### WHAT IS REQUIRED
Extract, from the listing that follows, each line containing the word "save".

──────

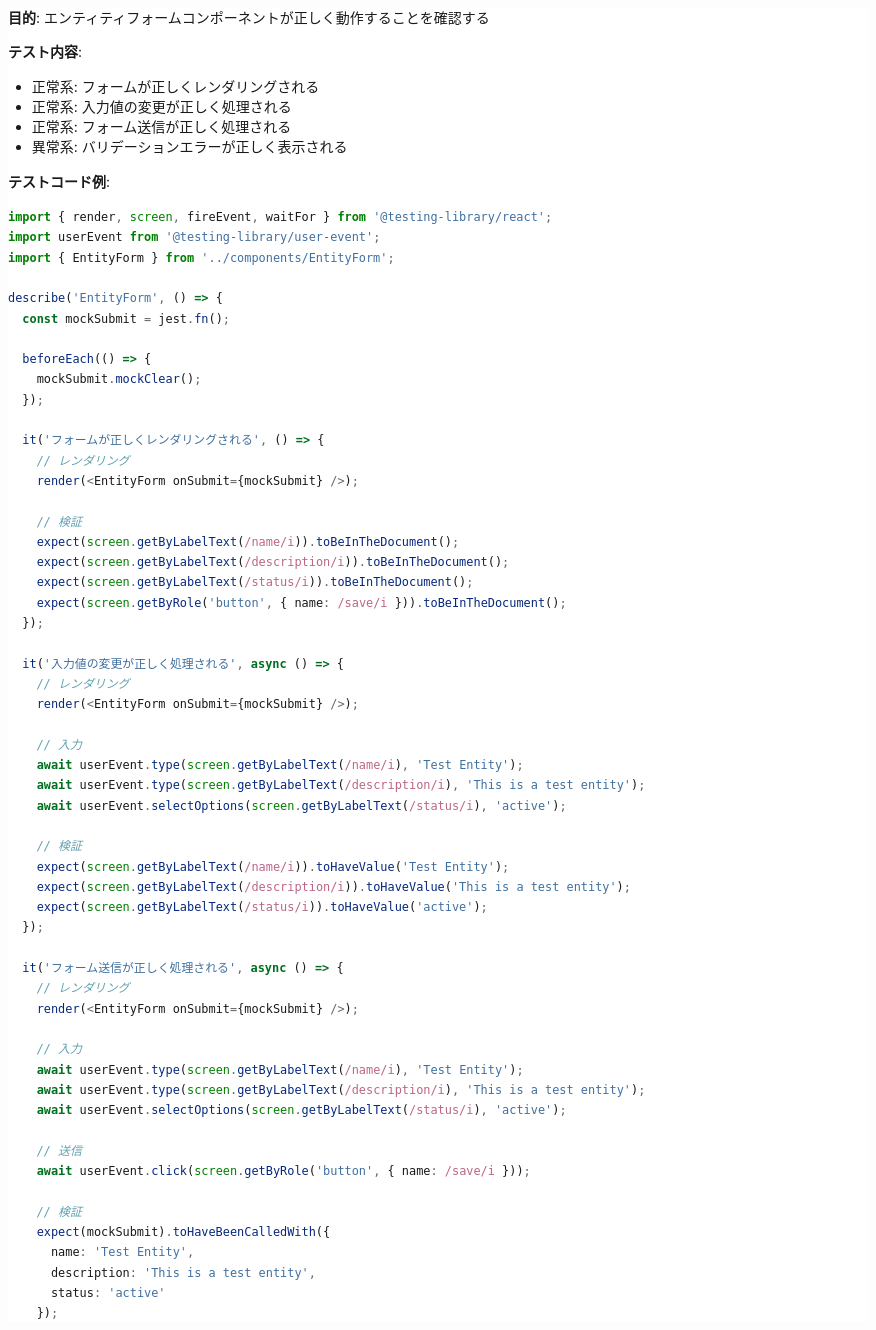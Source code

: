 **目的**: エンティティフォームコンポーネントが正しく動作することを確認する

**テスト内容**:
- 正常系: フォームが正しくレンダリングされる
- 正常系: 入力値の変更が正しく処理される
- 正常系: フォーム送信が正しく処理される
- 異常系: バリデーションエラーが正しく表示される

**テストコード例**:
```typescript
import { render, screen, fireEvent, waitFor } from '@testing-library/react';
import userEvent from '@testing-library/user-event';
import { EntityForm } from '../components/EntityForm';

describe('EntityForm', () => {
  const mockSubmit = jest.fn();
  
  beforeEach(() => {
    mockSubmit.mockClear();
  });
  
  it('フォームが正しくレンダリングされる', () => {
    // レンダリング
    render(<EntityForm onSubmit={mockSubmit} />);
    
    // 検証
    expect(screen.getByLabelText(/name/i)).toBeInTheDocument();
    expect(screen.getByLabelText(/description/i)).toBeInTheDocument();
    expect(screen.getByLabelText(/status/i)).toBeInTheDocument();
    expect(screen.getByRole('button', { name: /save/i })).toBeInTheDocument();
  });
  
  it('入力値の変更が正しく処理される', async () => {
    // レンダリング
    render(<EntityForm onSubmit={mockSubmit} />);
    
    // 入力
    await userEvent.type(screen.getByLabelText(/name/i), 'Test Entity');
    await userEvent.type(screen.getByLabelText(/description/i), 'This is a test entity');
    await userEvent.selectOptions(screen.getByLabelText(/status/i), 'active');
    
    // 検証
    expect(screen.getByLabelText(/name/i)).toHaveValue('Test Entity');
    expect(screen.getByLabelText(/description/i)).toHaveValue('This is a test entity');
    expect(screen.getByLabelText(/status/i)).toHaveValue('active');
  });
  
  it('フォーム送信が正しく処理される', async () => {
    // レンダリング
    render(<EntityForm onSubmit={mockSubmit} />);
    
    // 入力
    await userEvent.type(screen.getByLabelText(/name/i), 'Test Entity');
    await userEvent.type(screen.getByLabelText(/description/i), 'This is a test entity');
    await userEvent.selectOptions(screen.getByLabelText(/status/i), 'active');
    
    // 送信
    await userEvent.click(screen.getByRole('button', { name: /save/i }));
    
    // 検証
    expect(mockSubmit).toHaveBeenCalledWith({
      name: 'Test Entity',
      description: 'This is a test entity',
      status: 'active'
    });
```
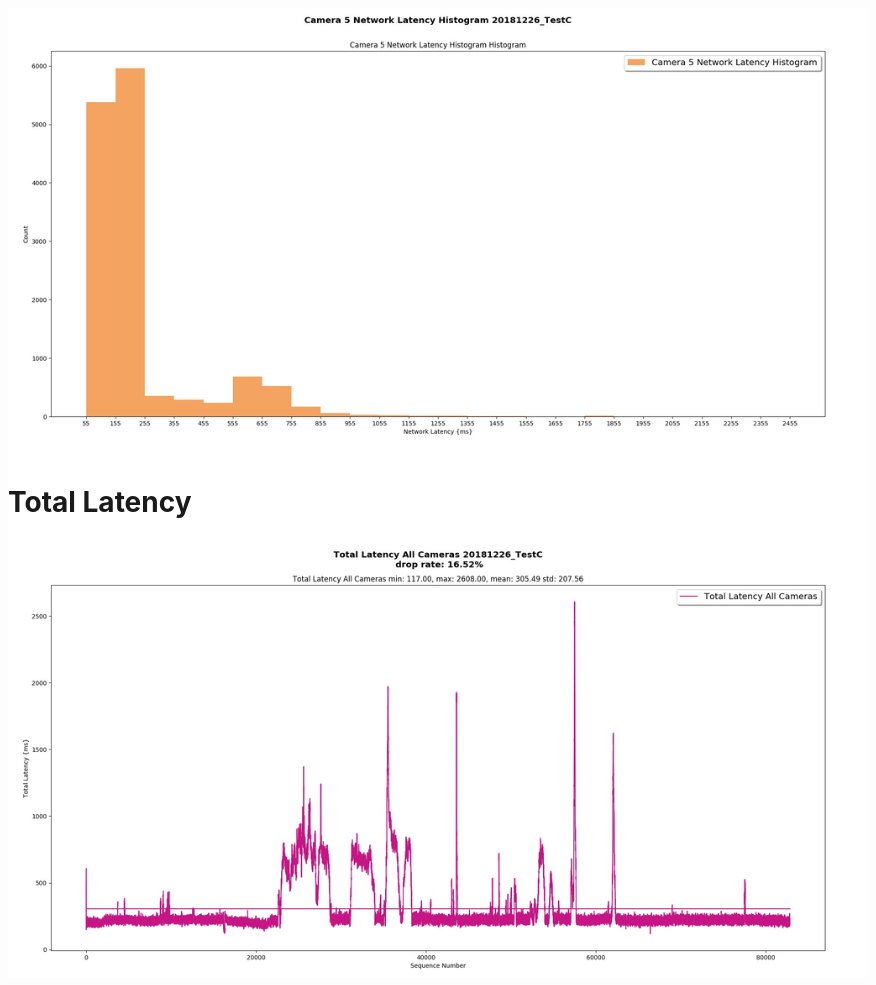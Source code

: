 <img src = "Camera_5_Network_Latency_Histogram.jpg">


# Total Latency
<img src = "Total_Latency_All_Cameras.jpg">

──────

### TASK RESPONSE
    expect(screen.getByRole('button', { name: /save/i })).toBeInTheDocument();
    await userEvent.click(screen.getByRole('button', { name: /save/i }));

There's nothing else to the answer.